Unterwegs macht das Trio halt bei einem Bordell, in dem der 18-jährige Michael mit der Prostituierten Sugar seine Unschuld verliert und Harry sich mit der Bordellwirtin Sin-Dee anfreundet.

Rezeption[Bearbeiten]

Kritiker lobten besonders die schauspielerische Leistung von Kirk Douglas, bescheinigten dem Film aber einen schlechten Plot, unglaubwürdige Charaktere und schwache Leistungen der weiteren Darsteller. Für Roger Ebert war Douglas’ Leistung demnach auch die einzige Rettung eines ansonsten schwachen Filmes.

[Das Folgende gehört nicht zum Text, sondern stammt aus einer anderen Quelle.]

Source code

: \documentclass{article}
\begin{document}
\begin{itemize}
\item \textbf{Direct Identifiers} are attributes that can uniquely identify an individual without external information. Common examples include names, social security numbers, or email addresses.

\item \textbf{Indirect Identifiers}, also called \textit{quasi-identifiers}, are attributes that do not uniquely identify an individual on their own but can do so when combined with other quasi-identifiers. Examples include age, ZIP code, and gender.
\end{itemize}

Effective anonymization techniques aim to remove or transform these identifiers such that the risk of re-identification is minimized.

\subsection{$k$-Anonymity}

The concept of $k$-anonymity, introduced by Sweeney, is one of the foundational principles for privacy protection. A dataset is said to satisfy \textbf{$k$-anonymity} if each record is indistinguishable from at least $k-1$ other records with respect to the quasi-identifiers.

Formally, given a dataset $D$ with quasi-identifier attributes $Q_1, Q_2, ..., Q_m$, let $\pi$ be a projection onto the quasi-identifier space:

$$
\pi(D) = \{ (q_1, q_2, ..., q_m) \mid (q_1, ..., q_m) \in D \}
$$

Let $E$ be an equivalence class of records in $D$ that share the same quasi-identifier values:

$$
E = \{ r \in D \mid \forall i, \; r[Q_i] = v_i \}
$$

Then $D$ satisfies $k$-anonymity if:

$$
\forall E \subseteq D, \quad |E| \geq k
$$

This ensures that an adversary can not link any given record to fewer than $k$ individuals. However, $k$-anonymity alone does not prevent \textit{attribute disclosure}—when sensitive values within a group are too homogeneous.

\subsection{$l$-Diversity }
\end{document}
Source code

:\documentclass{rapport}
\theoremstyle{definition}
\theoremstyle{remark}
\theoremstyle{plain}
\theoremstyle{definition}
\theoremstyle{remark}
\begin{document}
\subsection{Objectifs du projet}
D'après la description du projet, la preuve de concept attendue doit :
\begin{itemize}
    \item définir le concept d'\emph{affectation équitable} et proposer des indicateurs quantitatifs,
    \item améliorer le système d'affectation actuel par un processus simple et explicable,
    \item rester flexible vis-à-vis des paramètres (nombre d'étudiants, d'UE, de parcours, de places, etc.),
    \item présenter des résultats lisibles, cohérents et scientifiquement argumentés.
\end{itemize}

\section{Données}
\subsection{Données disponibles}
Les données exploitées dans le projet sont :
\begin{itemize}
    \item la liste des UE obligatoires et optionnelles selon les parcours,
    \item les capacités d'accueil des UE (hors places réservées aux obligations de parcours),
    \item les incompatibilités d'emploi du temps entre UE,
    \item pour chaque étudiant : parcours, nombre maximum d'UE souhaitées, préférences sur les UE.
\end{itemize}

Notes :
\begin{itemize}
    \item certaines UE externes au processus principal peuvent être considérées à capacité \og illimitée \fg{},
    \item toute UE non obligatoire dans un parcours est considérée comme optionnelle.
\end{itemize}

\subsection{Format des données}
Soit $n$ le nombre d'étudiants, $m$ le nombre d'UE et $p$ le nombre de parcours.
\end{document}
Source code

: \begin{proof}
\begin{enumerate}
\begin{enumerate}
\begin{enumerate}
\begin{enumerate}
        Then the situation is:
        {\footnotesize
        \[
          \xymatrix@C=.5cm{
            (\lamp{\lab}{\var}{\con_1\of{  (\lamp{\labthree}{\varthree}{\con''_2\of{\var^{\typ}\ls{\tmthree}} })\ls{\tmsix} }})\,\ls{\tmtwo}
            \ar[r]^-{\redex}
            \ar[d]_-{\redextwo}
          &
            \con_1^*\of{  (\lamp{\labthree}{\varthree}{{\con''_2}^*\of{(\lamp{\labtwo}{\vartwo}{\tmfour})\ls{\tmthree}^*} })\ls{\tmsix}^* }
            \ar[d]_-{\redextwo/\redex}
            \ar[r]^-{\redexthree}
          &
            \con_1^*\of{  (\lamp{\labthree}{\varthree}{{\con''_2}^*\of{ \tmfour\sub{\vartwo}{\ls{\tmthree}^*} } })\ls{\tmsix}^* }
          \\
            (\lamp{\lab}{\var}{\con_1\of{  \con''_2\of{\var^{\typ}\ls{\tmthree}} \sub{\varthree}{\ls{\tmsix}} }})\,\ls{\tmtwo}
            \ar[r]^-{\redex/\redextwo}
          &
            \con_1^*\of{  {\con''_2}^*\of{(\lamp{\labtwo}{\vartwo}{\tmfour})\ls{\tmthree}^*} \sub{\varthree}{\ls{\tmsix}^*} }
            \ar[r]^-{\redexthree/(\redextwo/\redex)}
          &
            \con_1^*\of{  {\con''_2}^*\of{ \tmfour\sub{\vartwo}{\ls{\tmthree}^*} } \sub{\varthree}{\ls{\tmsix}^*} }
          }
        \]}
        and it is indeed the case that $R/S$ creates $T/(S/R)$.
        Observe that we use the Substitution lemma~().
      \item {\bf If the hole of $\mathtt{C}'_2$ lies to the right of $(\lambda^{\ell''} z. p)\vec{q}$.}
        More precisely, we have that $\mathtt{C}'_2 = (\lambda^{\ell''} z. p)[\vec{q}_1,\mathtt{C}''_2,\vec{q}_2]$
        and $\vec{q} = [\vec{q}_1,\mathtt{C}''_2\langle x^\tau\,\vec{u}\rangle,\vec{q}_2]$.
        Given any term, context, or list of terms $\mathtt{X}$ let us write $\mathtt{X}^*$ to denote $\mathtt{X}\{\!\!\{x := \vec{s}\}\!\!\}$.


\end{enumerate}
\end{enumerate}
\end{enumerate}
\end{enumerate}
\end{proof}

Das Lexikon des internationalen Films beschreibt den Film als komödiantisches Roadmovie, das solide inszeniert und gespielt wurde. Es werbe um gegenseitiges Verständnis dreier Generationen und wirke ebenfalls als Hommage an Hauptdarsteller Douglas, der ebenso wie die Hauptfigur an den Folgen eines Schlaganfalls leidet. In Summe biete der Film harmlose, sympathische Unterhaltung.[1]

Der Film wurde an den Kinokassen kein großer Erfolg und startete nur in 27 Kinos in den Vereinigten Staaten, wo er lediglich 88.428 US-Dollar einnahm.